**TASK DETAILS**
Exact copies of the lines from the line containing "cancelling child goroutines." through the last line of the entries below are the whole answer.

(Entries taken from a collection)
◇ ◇ ◇ ◇

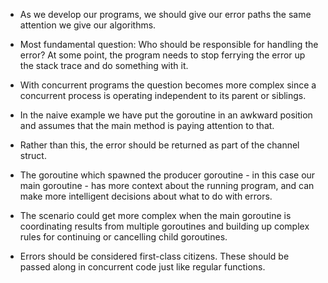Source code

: * As we develop our programs, we should give our error paths the same attention we give our algorithms.

* Most fundamental question: Who should be responsible for handling the error? At some point, the program needs to stop ferrying the error up the stack trace and do something with it.

* With concurrent programs the question becomes more complex since a concurrent process is operating independent to its parent or siblings.
* In the naive example we have put the goroutine in an awkward position and assumes that the main method is paying attention to that.
* Rather than this, the error should be returned as part of the channel struct.

* The goroutine which spawned the producer goroutine - in this case our main goroutine - has more context about the running program, and can make more intelligent decisions about what to do with errors.

* The scenario could get more complex when the main goroutine is coordinating results from multiple goroutines and building up complex rules for continuing or cancelling child goroutines.

* Errors should be considered first-class citizens. These should be passed along in concurrent code just like regular functions.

◇ ◇ ◇ ◇

**TASK RESULT**
* The scenario could get more complex when the main goroutine is coordinating results from multiple goroutines and building up complex rules for continuing or cancelling child goroutines.

* Errors should be considered first-class citizens. These should be passed along in concurrent code just like regular functions.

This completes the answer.